### TASK DIRECTIONS
Word for word, set down every line of the entries below from the line with "2. Include the" to the line with "<h3>Grid vs Data</h3>", including both, and no other line.

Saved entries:
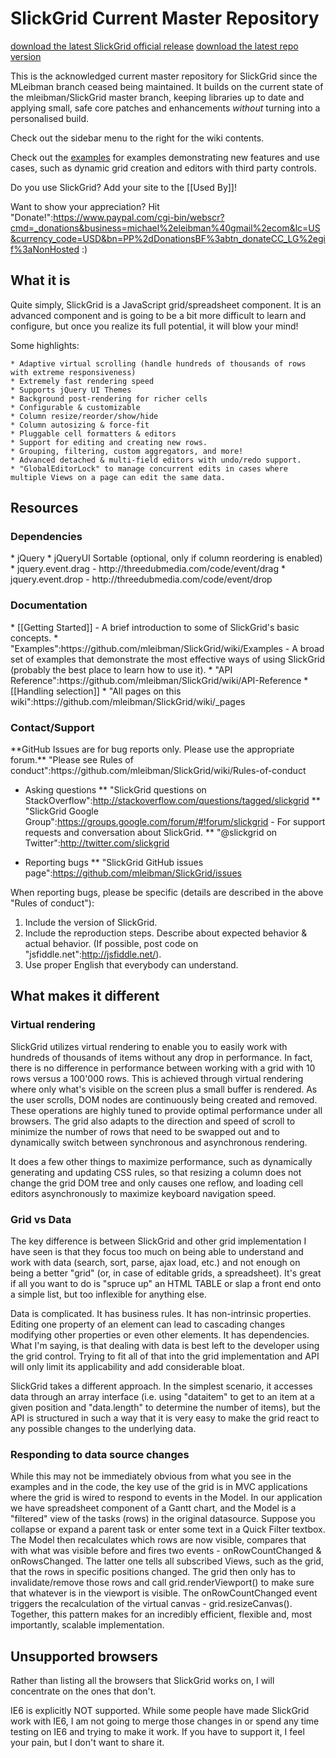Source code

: # SlickGrid Current Master Repository

[download the latest SlickGrid official release](https://github.com/6pac/SlickGrid/releases)
[download the latest repo version](https://github.com/6pac/SlickGrid)

This is the acknowledged current master repository for SlickGrid since the MLeibman branch ceased being maintained.
It builds on the current state of the mleibman/SlickGrid master branch, keeping libraries up to date and applying small,
safe core patches and enhancements _without_ turning into a personalised build. 

Check out the sidebar menu to the right for the wiki contents.

Check out the [examples](https://github.com/6pac/SlickGrid/wiki/Examples) for examples demonstrating new features and use cases, such as dynamic grid creation and editors with third party controls.

Do you use SlickGrid? Add your site to the [[Used By]]!

Want to show your appreciation?  Hit "Donate!":https://www.paypal.com/cgi-bin/webscr?cmd=_donations&business=michael%2eleibman%40gmail%2ecom&lc=US&currency_code=USD&bn=PP%2dDonationsBF%3abtn_donateCC_LG%2egif%3aNonHosted :)

<h2>What it is</h2>

Quite simply, SlickGrid is a JavaScript grid/spreadsheet component.
It is an advanced component and is going to be a bit more difficult to learn and configure, but once you realize its full potential, it will blow your mind!

Some highlights:

    * Adaptive virtual scrolling (handle hundreds of thousands of rows with extreme responsiveness)
    * Extremely fast rendering speed
    * Supports jQuery UI Themes
    * Background post-rendering for richer cells
    * Configurable & customizable
    * Column resize/reorder/show/hide
    * Column autosizing & force-fit
    * Pluggable cell formatters & editors
    * Support for editing and creating new rows.
    * Grouping, filtering, custom aggregators, and more!
    * Advanced detached & multi-field editors with undo/redo support.
    * "GlobalEditorLock" to manage concurrent edits in cases where multiple Views on a page can edit the same data. 

<h2>Resources</h2>

<h3>Dependencies</h3>
* jQuery
* jQueryUI Sortable (optional, only if column reordering is enabled)
* jquery.event.drag - http://threedubmedia.com/code/event/drag
* jquery.event.drop - http://threedubmedia.com/code/event/drop

<h3>Documentation</h3>
* [[Getting Started]] - A brief introduction to some of SlickGrid's basic concepts.
* "Examples":https://github.com/mleibman/SlickGrid/wiki/Examples - A broad set of examples that demonstrate the most effective ways of using SlickGrid (probably the best place to learn how to use it).
* "API Reference":https://github.com/mleibman/SlickGrid/wiki/API-Reference
* [[Handling selection]]
* "All pages on this wiki":https://github.com/mleibman/SlickGrid/wiki/_pages

<h3>Contact/Support</h3>
**GitHub Issues are for bug reports only. Please use the appropriate forum.**
"Please see Rules of conduct":https://github.com/mleibman/SlickGrid/wiki/Rules-of-conduct

* Asking questions
** "SlickGrid questions on StackOverflow":http://stackoverflow.com/questions/tagged/slickgrid
** "SlickGrid Google Group":https://groups.google.com/forum/#!forum/slickgrid - For support requests and conversation about SlickGrid.
** "@slickgrid on Twitter":http://twitter.com/slickgrid

* Reporting bugs
** "SlickGrid GitHub issues page":https://github.com/mleibman/SlickGrid/issues

When reporting bugs, please be specific (details are described in the above "Rules of conduct"):

1. Include the version of SlickGrid.
2. Include the reproduction steps. Describe about expected behavior & actual behavior.
(If possible, post code on "jsfiddle.net":http://jsfiddle.net/).
3. Use proper English that everybody can understand.

<h2>What makes it different</h2>

<h3>Virtual rendering</h3>

SlickGrid utilizes virtual rendering to enable you to easily work with hundreds of thousands of items without any drop in performance. In fact, there is no difference in performance between working with a grid with 10 rows versus a 100'000 rows. This is achieved through virtual rendering where only what's visible on the screen plus a small buffer is rendered. As the user scrolls, DOM nodes are continuously being created and removed. These operations are highly tuned to provide optimal performance under all browsers. The grid also adapts to the direction and speed of scroll to minimize the number of rows that need to be swapped out and to dynamically switch between synchronous and asynchronous rendering.

It does a few other things to maximize performance, such as dynamically generating and updating CSS rules, so that resizing a column does not change the grid DOM tree and only causes one reflow, and loading cell editors asynchronously to maximize keyboard navigation speed.

<h3>Grid vs Data</h3>

The key difference is between SlickGrid and other grid implementation I have seen is that they focus too much on being able to understand and work with data (search, sort, parse, ajax load, etc.) and not enough on being a better "grid" (or, in case of editable grids, a spreadsheet). It's great if all you want to do is "spruce up" an HTML TABLE or slap a front end onto a simple list, but too inflexible for anything else.

Data is complicated. It has business rules. It has non-intrinsic properties. Editing one property of an element can lead to cascading changes modifying other properties or even other elements. It has dependencies. What I'm saying, is that dealing with data is best left to the developer using the grid control. Trying to fit all of that into the grid implementation and API will only limit its applicability and add considerable bloat.

SlickGrid takes a different approach. In the simplest scenario, it accesses data through an array interface (i.e. using "dataitem" to get to an item at a given position and "data.length" to determine the number of items), but the API is structured in such a way that it is very easy to make the grid react to any possible changes to the underlying data. 

<h3>Responding to data source changes</h3>

While this may not be immediately obvious from what you see in the examples and in the code, the key use of the grid is in MVC applications where the grid is wired to respond to events in the Model.  In our application we have spreadsheet component of a Gantt chart, and the Model is a "filtered" view of the tasks (rows) in the original datasource.  Suppose you collapse or expand a parent task or enter some text in a Quick Filter textbox.  The Model then recalculates which rows are now visible, compares that with what was visible before and fires two events - onRowCountChanged & onRowsChanged.  The latter one tells all subscribed Views, such as the grid, that the rows in specific positions changed.  The grid then only has to invalidate/remove those rows and call grid.renderViewport() to make sure that whatever is in the viewport is visible.  The onRowCountChanged event triggers the recalculation of the virtual canvas - grid.resizeCanvas().  Together, this pattern makes for an incredibly efficient, flexible and, most importantly, scalable implementation. 


<h2>Unsupported browsers</h2>
Rather than listing all the browsers that SlickGrid works on, I will concentrate on the ones that don't.  

IE6 is explicitly NOT supported.  While some people have made SlickGrid work with IE6, I am not going to merge those changes in or spend any time testing on IE6 and trying to make it work.  If you have to support it, I feel your pain, but I don't want to share it.
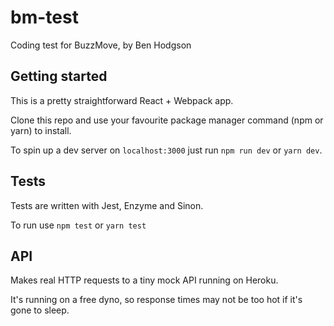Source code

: # bm-test

Coding test for BuzzMove, by Ben Hodgson

## Getting started

This is a pretty straightforward React + Webpack app.

Clone this repo and use your favourite package manager command (npm or yarn) to install.

To spin up a dev server on `localhost:3000` just run `npm run dev` or `yarn dev`.

## Tests

Tests are written with Jest, Enzyme and Sinon.

To run use `npm test` or `yarn test`

## API

Makes real HTTP requests to a tiny mock API running on Heroku.

It's running on a free dyno, so response times may not be too hot if it's gone to sleep.
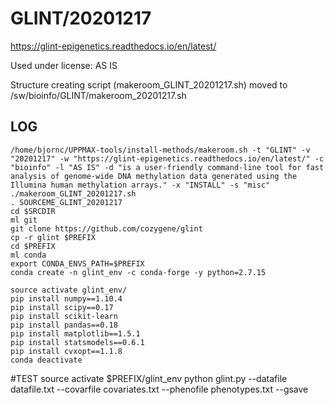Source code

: GLINT/20201217
========================

<https://glint-epigenetics.readthedocs.io/en/latest/>

Used under license:
AS IS


Structure creating script (makeroom_GLINT_20201217.sh) moved to /sw/bioinfo/GLINT/makeroom_20201217.sh

LOG
---

    /home/bjornc/UPPMAX-tools/install-methods/makeroom.sh -t "GLINT" -v "20201217" -w "https://glint-epigenetics.readthedocs.io/en/latest/" -c "bioinfo" -l "AS IS" -d "is a user-friendly command-line tool for fast analysis of genome-wide DNA methylation data generated using the Illumina human methylation arrays." -x "INSTALL" -s "misc"
    ./makeroom_GLINT_20201217.sh
    . SOURCEME_GLINT_20201217
    cd $SRCDIR
    ml git
    git clone https://github.com/cozygene/glint
    cp -r glint $PREFIX
    cd $PREFIX
    ml conda
    export CONDA_ENVS_PATH=$PREFIX
    conda create -n glint_env -c conda-forge -y python=2.7.15

    source activate glint_env/
    pip install numpy==1.10.4
    pip install scipy==0.17
    pip install scikit-learn
    pip install pandas==0.18
    pip install matplotlib==1.5.1
    pip install statsmodels==0.6.1
    pip install cvxopt==1.1.8
    conda deactivate

#TEST
   source activate $PREFIX/glint_env 
   python glint.py --datafile datafile.txt --covarfile covariates.txt --phenofile phenotypes.txt --gsave

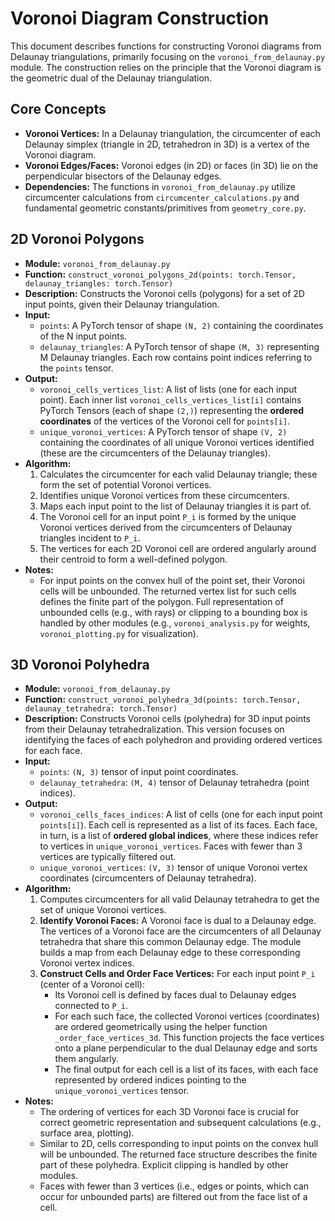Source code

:# Voronoi Diagram Construction

This document describes functions for constructing Voronoi diagrams from Delaunay triangulations, primarily focusing on the `voronoi_from_delaunay.py` module. The construction relies on the principle that the Voronoi diagram is the geometric dual of the Delaunay triangulation.

## Core Concepts

-   **Voronoi Vertices:** In a Delaunay triangulation, the circumcenter of each Delaunay simplex (triangle in 2D, tetrahedron in 3D) is a vertex of the Voronoi diagram.
-   **Voronoi Edges/Faces:** Voronoi edges (in 2D) or faces (in 3D) lie on the perpendicular bisectors of the Delaunay edges.
-   **Dependencies:** The functions in `voronoi_from_delaunay.py` utilize circumcenter calculations from `circumcenter_calculations.py` and fundamental geometric constants/primitives from `geometry_core.py`.

## 2D Voronoi Polygons

-   **Module:** `voronoi_from_delaunay.py`
-   **Function:** `construct_voronoi_polygons_2d(points: torch.Tensor, delaunay_triangles: torch.Tensor)`
-   **Description:** Constructs the Voronoi cells (polygons) for a set of 2D input points, given their Delaunay triangulation.
-   **Input:**
    -   `points`: A PyTorch tensor of shape `(N, 2)` containing the coordinates of the N input points.
    -   `delaunay_triangles`: A PyTorch tensor of shape `(M, 3)` representing M Delaunay triangles. Each row contains point indices referring to the `points` tensor.
-   **Output:**
    -   `voronoi_cells_vertices_list`: A list of lists (one for each input point). Each inner list `voronoi_cells_vertices_list[i]` contains PyTorch Tensors (each of shape `(2,)`) representing the **ordered coordinates** of the vertices of the Voronoi cell for `points[i]`.
    -   `unique_voronoi_vertices`: A PyTorch tensor of shape `(V, 2)` containing the coordinates of all unique Voronoi vertices identified (these are the circumcenters of the Delaunay triangles).
-   **Algorithm:**
    1.  Calculates the circumcenter for each valid Delaunay triangle; these form the set of potential Voronoi vertices.
    2.  Identifies unique Voronoi vertices from these circumcenters.
    3.  Maps each input point to the list of Delaunay triangles it is part of.
    4.  The Voronoi cell for an input point `P_i` is formed by the unique Voronoi vertices derived from the circumcenters of Delaunay triangles incident to `P_i`.
    5.  The vertices for each 2D Voronoi cell are ordered angularly around their centroid to form a well-defined polygon.
-   **Notes:**
    -   For input points on the convex hull of the point set, their Voronoi cells will be unbounded. The returned vertex list for such cells defines the finite part of the polygon. Full representation of unbounded cells (e.g., with rays) or clipping to a bounding box is handled by other modules (e.g., `voronoi_analysis.py` for weights, `voronoi_plotting.py` for visualization).

## 3D Voronoi Polyhedra

-   **Module:** `voronoi_from_delaunay.py`
-   **Function:** `construct_voronoi_polyhedra_3d(points: torch.Tensor, delaunay_tetrahedra: torch.Tensor)`
-   **Description:** Constructs Voronoi cells (polyhedra) for 3D input points from their Delaunay tetrahedralization. This version focuses on identifying the faces of each polyhedron and providing ordered vertices for each face.
-   **Input:**
    -   `points`: `(N, 3)` tensor of input point coordinates.
    -   `delaunay_tetrahedra`: `(M, 4)` tensor of Delaunay tetrahedra (point indices).
-   **Output:**
    -   `voronoi_cells_faces_indices`: A list of cells (one for each input point `points[i]`). Each cell is represented as a list of its faces. Each face, in turn, is a list of **ordered global indices**, where these indices refer to vertices in `unique_voronoi_vertices`. Faces with fewer than 3 vertices are typically filtered out.
    -   `unique_voronoi_vertices`: `(V, 3)` tensor of unique Voronoi vertex coordinates (circumcenters of Delaunay tetrahedra).
-   **Algorithm:**
    1.  Computes circumcenters for all valid Delaunay tetrahedra to get the set of unique Voronoi vertices.
    2.  **Identify Voronoi Faces:** A Voronoi face is dual to a Delaunay edge. The vertices of a Voronoi face are the circumcenters of all Delaunay tetrahedra that share this common Delaunay edge. The module builds a map from each Delaunay edge to these corresponding Voronoi vertex indices.
    3.  **Construct Cells and Order Face Vertices:** For each input point `P_i` (center of a Voronoi cell):
        *   Its Voronoi cell is defined by faces dual to Delaunay edges connected to `P_i`.
        *   For each such face, the collected Voronoi vertices (coordinates) are ordered geometrically using the helper function `_order_face_vertices_3d`. This function projects the face vertices onto a plane perpendicular to the dual Delaunay edge and sorts them angularly.
        *   The final output for each cell is a list of its faces, with each face represented by ordered indices pointing to the `unique_voronoi_vertices` tensor.
-   **Notes:**
    -   The ordering of vertices for each 3D Voronoi face is crucial for correct geometric representation and subsequent calculations (e.g., surface area, plotting).
    -   Similar to 2D, cells corresponding to input points on the convex hull will be unbounded. The returned face structure describes the finite part of these polyhedra. Explicit clipping is handled by other modules.
    -   Faces with fewer than 3 vertices (i.e., edges or points, which can occur for unbounded parts) are filtered out from the face list of a cell.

### RESPONSE AREA
2. Include the reproduction steps. Describe about expected behavior & actual behavior.
(If possible, post code on "jsfiddle.net":http://jsfiddle.net/).
3. Use proper English that everybody can understand.

<h2>What makes it different</h2>

<h3>Virtual rendering</h3>

SlickGrid utilizes virtual rendering to enable you to easily work with hundreds of thousands of items without any drop in performance. In fact, there is no difference in performance between working with a grid with 10 rows versus a 100'000 rows. This is achieved through virtual rendering where only what's visible on the screen plus a small buffer is rendered. As the user scrolls, DOM nodes are continuously being created and removed. These operations are highly tuned to provide optimal performance under all browsers. The grid also adapts to the direction and speed of scroll to minimize the number of rows that need to be swapped out and to dynamically switch between synchronous and asynchronous rendering.

It does a few other things to maximize performance, such as dynamically generating and updating CSS rules, so that resizing a column does not change the grid DOM tree and only causes one reflow, and loading cell editors asynchronously to maximize keyboard navigation speed.

<h3>Grid vs Data</h3>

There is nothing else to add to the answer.